Berlin, été 42 raconte l’histoire d’Hans et Hilde Coppi, un couple de résistant·e·s qui opéraient en Allemagne nazie. Le film d’Andreas Dresen évite de nombreux écueils du film de résistance, et propose une vision originale de l’histoire.
Hans Coppi est communiste, Hilde Rake en est amoureuse. Tous·tes deux appartient à l’Orchestre Rouge (« Die Rote Kappelle »), un vaste réseau d’espionnage qui officia en plein cœur de l’Allemagne nazie et des territoires occupés, en fournissant des renseignements à l’URSS et à l’Armée rouge. Par exemple, l’auteur de théâtre Günther Weisenborn, joué par Rainer Werner Fassbinder dans Lili Marleen, en fut membre. Hilde, comme Hans, ne verront pas 1945.

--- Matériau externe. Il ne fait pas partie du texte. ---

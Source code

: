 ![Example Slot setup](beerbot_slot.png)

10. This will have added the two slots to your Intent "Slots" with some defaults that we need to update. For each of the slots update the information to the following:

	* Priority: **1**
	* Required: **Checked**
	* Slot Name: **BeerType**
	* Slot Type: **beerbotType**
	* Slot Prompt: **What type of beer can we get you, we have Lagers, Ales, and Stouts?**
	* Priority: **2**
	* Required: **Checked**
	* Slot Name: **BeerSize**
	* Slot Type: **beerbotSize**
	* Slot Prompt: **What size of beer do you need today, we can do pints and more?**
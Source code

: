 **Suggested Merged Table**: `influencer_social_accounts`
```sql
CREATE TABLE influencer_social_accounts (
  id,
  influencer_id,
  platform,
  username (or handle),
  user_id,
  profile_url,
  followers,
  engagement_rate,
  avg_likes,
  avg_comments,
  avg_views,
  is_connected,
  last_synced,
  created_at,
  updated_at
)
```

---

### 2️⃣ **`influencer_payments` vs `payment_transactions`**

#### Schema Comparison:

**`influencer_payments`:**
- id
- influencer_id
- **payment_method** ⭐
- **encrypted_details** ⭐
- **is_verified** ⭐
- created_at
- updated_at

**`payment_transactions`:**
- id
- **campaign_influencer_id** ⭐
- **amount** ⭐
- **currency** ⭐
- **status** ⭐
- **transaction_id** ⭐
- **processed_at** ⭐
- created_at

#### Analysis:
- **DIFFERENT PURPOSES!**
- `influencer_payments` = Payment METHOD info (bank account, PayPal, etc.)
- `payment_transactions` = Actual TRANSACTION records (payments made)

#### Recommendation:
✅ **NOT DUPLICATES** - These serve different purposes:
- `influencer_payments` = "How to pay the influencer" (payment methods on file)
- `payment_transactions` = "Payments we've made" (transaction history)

Le film fait le choix de se concentrer sur le personnage de Hilde, jeune femme au destin tragique dont on suivra le point de vue tout le long du film. C’est l’histoire de sa rencontre avec Hans, jusqu’à son exécution par guillotine, en passant par la naissance de leur fils, Hans Coppi Jr. Andreas Dresen éclate son film en deux strates narratives distinctes. Il alterne ainsi des séquences que l’on peut dater entre fin 1942 et 1943, avec d’autres, celles de la rencontre et des activités des deux protagonistes. Ce kaléidoscope d’images brasse un nombre important de thématiques qui se complètent et s’opposent : la prison, la natalité, la mort, d’un côté, et l’amour, la liberté, l’espoir, la résistance, de l’autre.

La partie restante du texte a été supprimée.